At Urban Company, we have multiple sources consisting of 120+ microservices, standalone servers like databases, stateful apps, etc. pipelining their logs to an elastic search cluster.

These use cases have a high search and ingestion throughput. During peak hours, the ingestion rate goes up to 15M events per minute.

Previous Architecture at UC

Earlier we had a single elastic search cluster that was deployed on standalone EC2 servers and was configured and maintained manually.

Log pipeline journey :

  • All microservices and standalone sources used to send logs to logstash via filebeat.
  • Logstash maintained a queue at its end, did some transformations, and sent the logs to elastic search.
  • Kibana queried the elastic search to display the logs.

Challenges in the previous architecture

The following were the major challenges faced in the above architecture:

Maintenance

  • Version upgrades, addition/deletion of new nodes in the cluster, and disk addition activities were manual.
  • This required connecting to EC2 servers via ssh which poses a stability risk.

High Availability

  • Our ELK stack is largely deployed on spot instances. It used to take ~15–20 mins to recover from spot replacement.

Scalability

  • A high ingestion rate from a particular microservice used to overwhelm the cluster and created a lag on the elastic search for up to 3 hours.

Design choices while moving to Kubernetes

During this journey, we compared different options as explained below.

ECK ( Elastic operator for Kubernetes ) or helm charts?

  • We went ahead with ECK as it has built-in automation, a healing mechanism, and best practices as compared to the helm chart.
  • The operator framework is built on a reconciliation loop that continuously checks if the cluster is in the desired state or not.
  • ECK provides a code-controlled way to solve all maintenance tasks.
  • Version upgrades are done in a rolling way with an auto-revert option.

Should we introduce a message queue between filebeat and logstash ?

  • We earlier used logstash itself to maintain persistent queues in case of unavailability of the elastic search cluster.
  • We introduced Kafka as a queue between logstash and elastic search.
  • We used Strimzi Operator for deploying Kafka in Kubernetes as it is aligned with ECK in solving all similar problems while managing Kafka.

How to manage spot instances?

  • We moved from spot.io to Karpenter for provisioning the spot nodes in our Kubernetes cluster and for handling node autoscaling.
  • This allowed us to scale faster and reduced our provisioner licensing cost to 0.
  • We use node-termination-handler to handle spot interruptions gracefully. This helps in scheduling pods on other nodes as soon as a spot replacement event is fired from AWS.

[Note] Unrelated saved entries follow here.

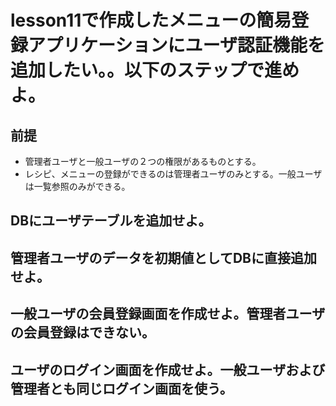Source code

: # lesson11で作成したメニューの簡易登録アプリケーションにユーザ認証機能を追加したい。。以下のステップで進めよ。

## 前提
* 管理者ユーザと一般ユーザの２つの権限があるものとする。
* レシピ、メニューの登録ができるのは管理者ユーザのみとする。一般ユーザは一覧参照のみができる。

## DBにユーザテーブルを追加せよ。

## 管理者ユーザのデータを初期値としてDBに直接追加せよ。

## 一般ユーザの会員登録画面を作成せよ。管理者ユーザの会員登録はできない。

## ユーザのログイン画面を作成せよ。一般ユーザおよび管理者とも同じログイン画面を使う。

New architecture on Kubernetes

  • Filebeat is running alongside all microservice containers which pushes the logs to kafka.
  • Kafka is introduced between filebeat and logstash to manage the queuing workload.
  • Each team has its own elasticsearch and logstash cluster.
  • A single kibana is exposed for all the clusters for ease of querying.

How did we solve the above challenges in the new setup?

Maintenance challenges

Problem: Version upgrades, disk addition, addition/deletion of new nodes, etc. were manual and had to be a planned activity.

Solution: Thanks to ECK, all these changes are now code driven with a proper review process.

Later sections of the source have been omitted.